(Beginning of Records to process)
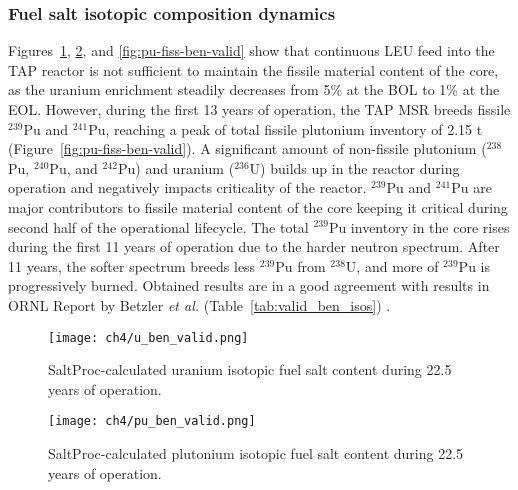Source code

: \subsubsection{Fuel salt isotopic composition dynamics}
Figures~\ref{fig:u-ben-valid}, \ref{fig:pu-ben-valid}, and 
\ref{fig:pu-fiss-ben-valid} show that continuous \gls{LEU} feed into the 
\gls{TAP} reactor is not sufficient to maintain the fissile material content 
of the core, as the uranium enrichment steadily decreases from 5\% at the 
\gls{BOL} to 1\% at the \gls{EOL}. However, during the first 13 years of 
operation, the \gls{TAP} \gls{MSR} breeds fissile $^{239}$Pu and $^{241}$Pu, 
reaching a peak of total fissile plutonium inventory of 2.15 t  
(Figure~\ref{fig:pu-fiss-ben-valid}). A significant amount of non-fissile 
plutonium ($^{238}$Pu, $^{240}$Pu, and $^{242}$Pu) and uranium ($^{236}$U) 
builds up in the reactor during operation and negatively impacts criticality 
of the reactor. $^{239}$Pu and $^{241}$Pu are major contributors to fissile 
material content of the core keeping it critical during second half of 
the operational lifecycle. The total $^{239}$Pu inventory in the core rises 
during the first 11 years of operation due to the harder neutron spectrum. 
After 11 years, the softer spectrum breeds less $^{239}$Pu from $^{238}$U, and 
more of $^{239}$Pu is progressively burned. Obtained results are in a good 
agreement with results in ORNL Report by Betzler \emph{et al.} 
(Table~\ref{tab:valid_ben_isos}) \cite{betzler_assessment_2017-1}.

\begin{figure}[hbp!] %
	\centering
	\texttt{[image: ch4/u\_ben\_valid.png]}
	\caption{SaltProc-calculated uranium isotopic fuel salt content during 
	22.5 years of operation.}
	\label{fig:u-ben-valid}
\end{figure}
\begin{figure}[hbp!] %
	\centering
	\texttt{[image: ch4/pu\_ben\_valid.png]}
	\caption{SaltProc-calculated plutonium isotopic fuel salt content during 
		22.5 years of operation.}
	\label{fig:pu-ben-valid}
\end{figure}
(End of Records to process)
(Beginning of Records to process)
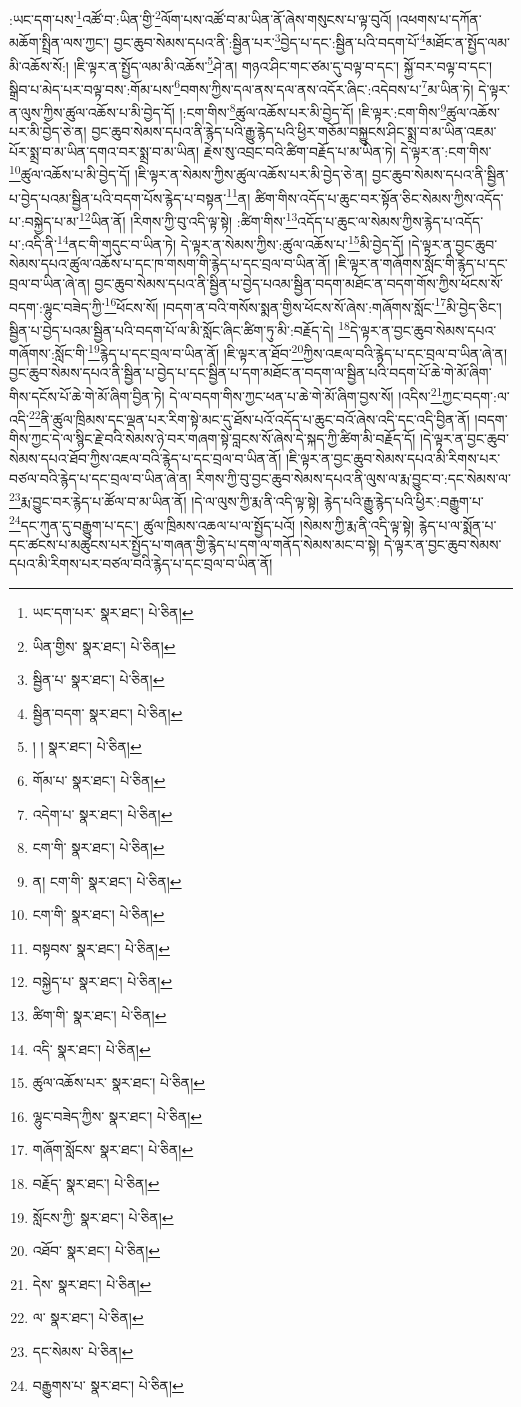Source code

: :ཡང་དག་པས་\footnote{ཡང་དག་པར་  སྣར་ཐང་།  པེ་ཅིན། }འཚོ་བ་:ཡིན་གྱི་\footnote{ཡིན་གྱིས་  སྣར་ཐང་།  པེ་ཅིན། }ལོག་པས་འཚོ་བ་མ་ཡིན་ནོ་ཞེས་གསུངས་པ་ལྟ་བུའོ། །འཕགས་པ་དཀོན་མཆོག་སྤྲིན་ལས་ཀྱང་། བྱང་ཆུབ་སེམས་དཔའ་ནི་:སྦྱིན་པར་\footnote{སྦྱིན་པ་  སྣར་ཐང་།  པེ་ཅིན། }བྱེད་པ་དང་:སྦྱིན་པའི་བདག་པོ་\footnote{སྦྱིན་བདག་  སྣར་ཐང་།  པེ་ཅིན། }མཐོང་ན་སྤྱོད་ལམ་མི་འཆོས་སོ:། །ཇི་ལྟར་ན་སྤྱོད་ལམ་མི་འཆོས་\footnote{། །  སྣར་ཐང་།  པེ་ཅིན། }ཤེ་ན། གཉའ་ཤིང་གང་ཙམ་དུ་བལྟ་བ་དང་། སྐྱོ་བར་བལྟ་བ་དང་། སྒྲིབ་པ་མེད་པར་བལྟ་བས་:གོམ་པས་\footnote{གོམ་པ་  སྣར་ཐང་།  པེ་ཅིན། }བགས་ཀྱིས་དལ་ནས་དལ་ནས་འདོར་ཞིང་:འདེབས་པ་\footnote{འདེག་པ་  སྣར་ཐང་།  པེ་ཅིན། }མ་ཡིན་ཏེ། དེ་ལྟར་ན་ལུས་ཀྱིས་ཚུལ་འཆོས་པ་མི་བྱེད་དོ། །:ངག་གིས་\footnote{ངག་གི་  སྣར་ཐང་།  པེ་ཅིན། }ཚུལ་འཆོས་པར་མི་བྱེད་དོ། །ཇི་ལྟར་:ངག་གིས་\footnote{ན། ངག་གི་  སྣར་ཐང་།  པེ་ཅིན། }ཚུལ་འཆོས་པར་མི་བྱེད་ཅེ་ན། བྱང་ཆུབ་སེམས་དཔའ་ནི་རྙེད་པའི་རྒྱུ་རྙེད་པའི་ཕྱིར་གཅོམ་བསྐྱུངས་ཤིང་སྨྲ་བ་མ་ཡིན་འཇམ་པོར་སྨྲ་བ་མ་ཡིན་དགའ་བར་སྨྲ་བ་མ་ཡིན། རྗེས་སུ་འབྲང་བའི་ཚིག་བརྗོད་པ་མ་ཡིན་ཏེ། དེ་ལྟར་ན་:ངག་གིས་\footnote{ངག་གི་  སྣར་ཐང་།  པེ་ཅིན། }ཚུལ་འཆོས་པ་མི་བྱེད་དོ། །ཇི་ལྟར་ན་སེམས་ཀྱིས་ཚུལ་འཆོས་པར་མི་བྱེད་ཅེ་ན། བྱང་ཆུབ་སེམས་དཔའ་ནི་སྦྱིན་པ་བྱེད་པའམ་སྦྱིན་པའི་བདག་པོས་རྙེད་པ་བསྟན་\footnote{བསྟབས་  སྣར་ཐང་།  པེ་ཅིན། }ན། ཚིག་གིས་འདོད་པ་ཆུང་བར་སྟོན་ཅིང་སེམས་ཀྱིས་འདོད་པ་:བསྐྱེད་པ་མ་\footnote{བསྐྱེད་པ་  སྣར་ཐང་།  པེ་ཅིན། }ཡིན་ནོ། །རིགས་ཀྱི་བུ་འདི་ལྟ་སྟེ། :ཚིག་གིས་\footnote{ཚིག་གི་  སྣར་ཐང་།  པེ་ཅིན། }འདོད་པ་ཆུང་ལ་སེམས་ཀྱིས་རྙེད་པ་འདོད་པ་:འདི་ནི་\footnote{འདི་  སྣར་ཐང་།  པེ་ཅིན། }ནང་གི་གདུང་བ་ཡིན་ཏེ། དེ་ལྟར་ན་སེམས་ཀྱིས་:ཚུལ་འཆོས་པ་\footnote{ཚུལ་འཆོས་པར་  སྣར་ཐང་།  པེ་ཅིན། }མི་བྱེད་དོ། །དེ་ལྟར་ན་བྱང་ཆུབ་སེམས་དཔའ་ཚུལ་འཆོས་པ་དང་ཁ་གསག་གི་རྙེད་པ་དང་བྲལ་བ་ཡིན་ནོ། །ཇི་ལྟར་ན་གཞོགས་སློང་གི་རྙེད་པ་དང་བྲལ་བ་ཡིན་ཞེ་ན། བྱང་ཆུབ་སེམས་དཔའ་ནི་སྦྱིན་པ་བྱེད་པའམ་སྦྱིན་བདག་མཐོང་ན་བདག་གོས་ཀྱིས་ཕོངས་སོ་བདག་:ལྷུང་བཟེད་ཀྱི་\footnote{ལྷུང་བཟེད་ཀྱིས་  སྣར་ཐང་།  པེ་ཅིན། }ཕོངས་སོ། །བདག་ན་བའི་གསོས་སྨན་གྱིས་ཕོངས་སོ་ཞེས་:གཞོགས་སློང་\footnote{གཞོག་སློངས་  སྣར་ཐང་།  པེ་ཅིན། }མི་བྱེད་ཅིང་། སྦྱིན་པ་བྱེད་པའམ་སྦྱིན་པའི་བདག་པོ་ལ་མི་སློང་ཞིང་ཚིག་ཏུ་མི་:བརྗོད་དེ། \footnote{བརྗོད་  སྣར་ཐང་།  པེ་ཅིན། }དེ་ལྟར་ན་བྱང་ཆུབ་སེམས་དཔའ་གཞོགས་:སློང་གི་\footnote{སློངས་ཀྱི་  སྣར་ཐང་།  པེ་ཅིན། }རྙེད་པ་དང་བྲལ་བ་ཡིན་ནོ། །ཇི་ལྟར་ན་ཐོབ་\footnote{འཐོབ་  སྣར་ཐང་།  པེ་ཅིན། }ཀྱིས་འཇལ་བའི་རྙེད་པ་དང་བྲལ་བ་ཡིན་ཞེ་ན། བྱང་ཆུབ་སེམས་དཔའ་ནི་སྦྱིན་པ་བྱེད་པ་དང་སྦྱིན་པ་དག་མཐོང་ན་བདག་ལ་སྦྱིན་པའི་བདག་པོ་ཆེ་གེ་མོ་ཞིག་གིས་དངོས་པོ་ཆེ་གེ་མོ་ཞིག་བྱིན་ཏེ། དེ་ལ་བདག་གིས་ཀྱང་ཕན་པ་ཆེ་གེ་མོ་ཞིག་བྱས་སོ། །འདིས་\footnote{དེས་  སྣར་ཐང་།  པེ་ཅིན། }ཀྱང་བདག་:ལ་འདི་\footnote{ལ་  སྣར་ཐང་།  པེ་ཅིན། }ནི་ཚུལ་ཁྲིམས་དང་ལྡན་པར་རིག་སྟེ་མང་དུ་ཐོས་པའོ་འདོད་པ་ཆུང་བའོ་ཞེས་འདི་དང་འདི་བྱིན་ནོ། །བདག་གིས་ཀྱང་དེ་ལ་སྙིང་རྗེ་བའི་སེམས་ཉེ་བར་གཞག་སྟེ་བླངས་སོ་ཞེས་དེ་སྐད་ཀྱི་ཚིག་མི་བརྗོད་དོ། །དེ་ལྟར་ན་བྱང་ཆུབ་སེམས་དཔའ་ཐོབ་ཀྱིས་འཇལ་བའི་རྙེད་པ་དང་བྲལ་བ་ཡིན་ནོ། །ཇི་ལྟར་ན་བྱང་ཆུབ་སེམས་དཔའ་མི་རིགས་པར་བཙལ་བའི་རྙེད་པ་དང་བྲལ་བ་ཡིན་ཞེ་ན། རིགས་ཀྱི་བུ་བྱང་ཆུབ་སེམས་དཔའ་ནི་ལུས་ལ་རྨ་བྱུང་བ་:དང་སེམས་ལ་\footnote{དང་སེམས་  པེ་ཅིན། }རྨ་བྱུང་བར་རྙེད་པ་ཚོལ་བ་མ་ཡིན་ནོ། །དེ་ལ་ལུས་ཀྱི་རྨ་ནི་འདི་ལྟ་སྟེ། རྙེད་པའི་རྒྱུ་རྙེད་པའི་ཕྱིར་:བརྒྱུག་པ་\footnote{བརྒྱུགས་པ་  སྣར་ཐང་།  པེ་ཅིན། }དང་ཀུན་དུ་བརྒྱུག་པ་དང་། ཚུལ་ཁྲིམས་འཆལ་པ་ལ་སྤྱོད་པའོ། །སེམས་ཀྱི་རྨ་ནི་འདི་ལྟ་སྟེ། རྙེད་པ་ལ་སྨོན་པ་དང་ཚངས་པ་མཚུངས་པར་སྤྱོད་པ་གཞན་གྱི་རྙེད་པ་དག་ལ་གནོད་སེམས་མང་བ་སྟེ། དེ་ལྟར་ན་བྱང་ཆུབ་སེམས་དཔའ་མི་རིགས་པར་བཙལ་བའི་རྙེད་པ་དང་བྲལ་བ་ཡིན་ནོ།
(End of Records to process)
- Activity -
When a line in the data above contains the string "label", copy that line.

- Expected answer -
	\label{fig:u-ben-valid}
	\label{fig:pu-ben-valid}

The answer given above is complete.